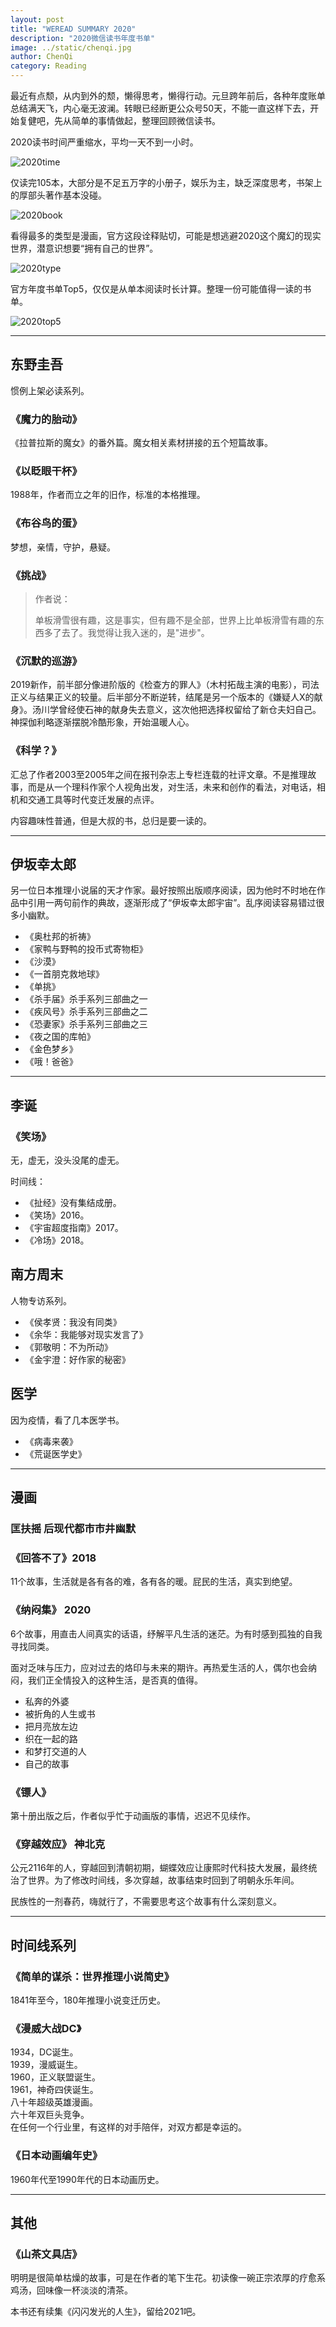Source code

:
 ```yaml
---
layout: post
title: "WEREAD SUMMARY 2020"
description: "2020微信读书年度书单"
image: ../static/chenqi.jpg
author: ChenQi
category: Reading
---
```


最近有点颓，从内到外的颓，懒得思考，懒得行动。元旦跨年前后，各种年度账单总结满天飞，内心毫无波澜。转眼已经断更公众号50天，不能一直这样下去，开始复健吧，先从简单的事情做起，整理回顾微信读书。

2020读书时间严重缩水，平均一天不到一小时。

![2020time](../static/weread/2020time.jpg)

仅读完105本，大部分是不足五万字的小册子，娱乐为主，缺乏深度思考，书架上的厚部头著作基本没碰。

![2020book](../static/weread/2020book.jpg)

看得最多的类型是漫画，官方这段诠释贴切，可能是想逃避2020这个魔幻的现实世界，潜意识想要“拥有自己的世界”。

![2020type](../static/weread/2020type.jpg)

官方年度书单Top5，仅仅是从单本阅读时长计算。整理一份可能值得一读的书单。

![2020top5](../static/weread/2020top5.jpg)

----

## 东野圭吾

惯例上架必读系列。

### 《魔力的胎动》

《拉普拉斯的魔女》的番外篇。魔女相关素材拼接的五个短篇故事。

### 《以眨眼干杯》

1988年，作者而立之年的旧作，标准的本格推理。

### 《布谷鸟的蛋》

梦想，亲情，守护，悬疑。

### 《挑战》

> 作者说：
>
> 单板滑雪很有趣，这是事实，但有趣不是全部，世界上比单板滑雪有趣的东西多了去了。我觉得让我入迷的，是"进步"。

### 《沉默的巡游》

2019新作，前半部分像进阶版的《检查方的罪人》（木村拓哉主演的电影），司法正义与结果正义的较量。后半部分不断逆转，结尾是另一个版本的《嫌疑人X的献身》。汤川学曾经使石神的献身失去意义，这次他把选择权留给了新仓夫妇自己。神探伽利略逐渐摆脱冷酷形象，开始温暖人心。

### 《科学？》

汇总了作者2003至2005年之间在报刊杂志上专栏连载的社评文章。不是推理故事，而是从一个理科作家个人视角出发，对生活，未来和创作的看法，对电话，相机和交通工具等时代变迁发展的点评。

内容趣味性普通，但是大叔的书，总归是要一读的。

----

## 伊坂幸太郎

另一位日本推理小说届的天才作家。最好按照出版顺序阅读，因为他时不时地在作品中引用一两句前作的典故，逐渐形成了“伊坂幸太郎宇宙”。乱序阅读容易错过很多小幽默。

+ 《奥杜邦的祈祷》
+ 《家鸭与野鸭的投币式寄物柜》
+ 《沙漠》
+ 《一首朋克救地球》
+ 《单挑》
+ 《杀手届》杀手系列三部曲之一
+ 《疾风号》杀手系列三部曲之二
+ 《恐妻家》杀手系列三部曲之三
+ 《夜之国的库帕》
+ 《金色梦乡》
+ 《哦！爸爸》

----

## 李诞

### 《笑场》

无，虚无，没头没尾的虚无。

时间线：

+ 《扯经》没有集结成册。
+ 《笑场》2016。
+ 《宇宙超度指南》2017。
+ 《冷场》2018。

## 南方周末

人物专访系列。

+ 《侯孝贤：我没有同类》
+ 《余华：我能够对现实发言了》
+ 《郭敬明：不为所动》
+ 《金宇澄：好作家的秘密》

## 医学

因为疫情，看了几本医学书。

+ 《病毒来袭》
+ 《荒诞医学史》

----

## 漫画

### 匡扶摇 后现代都市市井幽默

### 《回答不了》2018

11个故事，生活就是各有各的难，各有各的暖。屁民的生活，真实到绝望。

### 《纳闷集》 2020

6个故事，用直击人间真实的话语，纾解平凡生活的迷茫。为有时感到孤独的自我寻找同类。

面对乏味与压力，应对过去的烙印与未来的期许。再热爱生活的人，偶尔也会纳闷，我们正全情投入的这种生活，是否真的值得。

+ 私奔的外婆
+ 被折角的人生或书
+ 把月亮放左边
+ 织在一起的路
+ 和梦打交道的人
+ 自己的故事

### 《镖人》

第十册出版之后，作者似乎忙于动画版的事情，迟迟不见续作。

### 《穿越效应》 神北克

公元2116年的人，穿越回到清朝初期，蝴蝶效应让康熙时代科技大发展，最终统治了世界。为了修改时间线，多次穿越，故事结束时回到了明朝永乐年间。

民族性的一剂春药，嗨就行了，不需要思考这个故事有什么深刻意义。

----

## 时间线系列

### 《简单的谋杀：世界推理小说简史》

1841年至今，180年推理小说变迁历史。

### 《漫威大战DC》

1934，DC诞生。  
1939，漫威诞生。  
1960，正义联盟诞生。  
1961，神奇四侠诞生。  
八十年超级英雄漫画。  
六十年双巨头竞争。  
在任何一个行业里，有这样的对手陪伴，对双方都是幸运的。

### 《日本动画编年史》

1960年代至1990年代的日本动画历史。

----

## 其他

### 《山茶文具店》

明明是很简单枯燥的故事，可是在作者的笔下生花。初读像一碗正宗浓厚的疗愈系鸡汤，回味像一杯淡淡的清茶。

本书还有续集《闪闪发光的人生》，留给2021吧。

Required work
Can you retype every record above exactly, leaving out the pictures?

Response box
Source code

:
 ```yaml
---
layout: post
title: "WEREAD SUMMARY 2020"
description: "2020微信读书年度书单"
image: ../static/chenqi.jpg
author: ChenQi
category: Reading
---
```


最近有点颓，从内到外的颓，懒得思考，懒得行动。元旦跨年前后，各种年度账单总结满天飞，内心毫无波澜。转眼已经断更公众号50天，不能一直这样下去，开始复健吧，先从简单的事情做起，整理回顾微信读书。

2020读书时间严重缩水，平均一天不到一小时。

![2020time](../static/weread/2020time.jpg)

仅读完105本，大部分是不足五万字的小册子，娱乐为主，缺乏深度思考，书架上的厚部头著作基本没碰。

![2020book](../static/weread/2020book.jpg)

看得最多的类型是漫画，官方这段诠释贴切，可能是想逃避2020这个魔幻的现实世界，潜意识想要“拥有自己的世界”。

![2020type](../static/weread/2020type.jpg)

官方年度书单Top5，仅仅是从单本阅读时长计算。整理一份可能值得一读的书单。

![2020top5](../static/weread/2020top5.jpg)

----

## 东野圭吾

惯例上架必读系列。

### 《魔力的胎动》

《拉普拉斯的魔女》的番外篇。魔女相关素材拼接的五个短篇故事。

### 《以眨眼干杯》

1988年，作者而立之年的旧作，标准的本格推理。

### 《布谷鸟的蛋》

梦想，亲情，守护，悬疑。

### 《挑战》

> 作者说：
>
> 单板滑雪很有趣，这是事实，但有趣不是全部，世界上比单板滑雪有趣的东西多了去了。我觉得让我入迷的，是"进步"。

### 《沉默的巡游》

2019新作，前半部分像进阶版的《检查方的罪人》（木村拓哉主演的电影），司法正义与结果正义的较量。后半部分不断逆转，结尾是另一个版本的《嫌疑人X的献身》。汤川学曾经使石神的献身失去意义，这次他把选择权留给了新仓夫妇自己。神探伽利略逐渐摆脱冷酷形象，开始温暖人心。

### 《科学？》

汇总了作者2003至2005年之间在报刊杂志上专栏连载的社评文章。不是推理故事，而是从一个理科作家个人视角出发，对生活，未来和创作的看法，对电话，相机和交通工具等时代变迁发展的点评。

内容趣味性普通，但是大叔的书，总归是要一读的。

----

## 伊坂幸太郎

另一位日本推理小说届的天才作家。最好按照出版顺序阅读，因为他时不时地在作品中引用一两句前作的典故，逐渐形成了“伊坂幸太郎宇宙”。乱序阅读容易错过很多小幽默。

+ 《奥杜邦的祈祷》
+ 《家鸭与野鸭的投币式寄物柜》
+ 《沙漠》
+ 《一首朋克救地球》
+ 《单挑》
+ 《杀手届》杀手系列三部曲之一
+ 《疾风号》杀手系列三部曲之二
+ 《恐妻家》杀手系列三部曲之三
+ 《夜之国的库帕》
+ 《金色梦乡》
+ 《哦！爸爸》

----

## 李诞

### 《笑场》

无，虚无，没头没尾的虚无。

时间线：

+ 《扯经》没有集结成册。
+ 《笑场》2016。
+ 《宇宙超度指南》2017。
+ 《冷场》2018。

## 南方周末

人物专访系列。

+ 《侯孝贤：我没有同类》
+ 《余华：我能够对现实发言了》
+ 《郭敬明：不为所动》
+ 《金宇澄：好作家的秘密》

## 医学

因为疫情，看了几本医学书。

+ 《病毒来袭》
+ 《荒诞医学史》

----

## 漫画

### 匡扶摇 后现代都市市井幽默

### 《回答不了》2018

11个故事，生活就是各有各的难，各有各的暖。屁民的生活，真实到绝望。

### 《纳闷集》 2020

6个故事，用直击人间真实的话语，纾解平凡生活的迷茫。为有时感到孤独的自我寻找同类。

面对乏味与压力，应对过去的烙印与未来的期许。再热爱生活的人，偶尔也会纳闷，我们正全情投入的这种生活，是否真的值得。

+ 私奔的外婆
+ 被折角的人生或书
+ 把月亮放左边
+ 织在一起的路
+ 和梦打交道的人
+ 自己的故事

### 《镖人》

第十册出版之后，作者似乎忙于动画版的事情，迟迟不见续作。

### 《穿越效应》 神北克

公元2116年的人，穿越回到清朝初期，蝴蝶效应让康熙时代科技大发展，最终统治了世界。为了修改时间线，多次穿越，故事结束时回到了明朝永乐年间。

民族性的一剂春药，嗨就行了，不需要思考这个故事有什么深刻意义。

----

## 时间线系列

### 《简单的谋杀：世界推理小说简史》

1841年至今，180年推理小说变迁历史。

### 《漫威大战DC》

1934，DC诞生。  
1939，漫威诞生。  
1960，正义联盟诞生。  
1961，神奇四侠诞生。  
八十年超级英雄漫画。  
六十年双巨头竞争。  
在任何一个行业里，有这样的对手陪伴，对双方都是幸运的。

### 《日本动画编年史》

1960年代至1990年代的日本动画历史。

----

## 其他

### 《山茶文具店》

明明是很简单枯燥的故事，可是在作者的笔下生花。初读像一碗正宗浓厚的疗愈系鸡汤，回味像一杯淡淡的清茶。

本书还有续集《闪闪发光的人生》，留给2021吧。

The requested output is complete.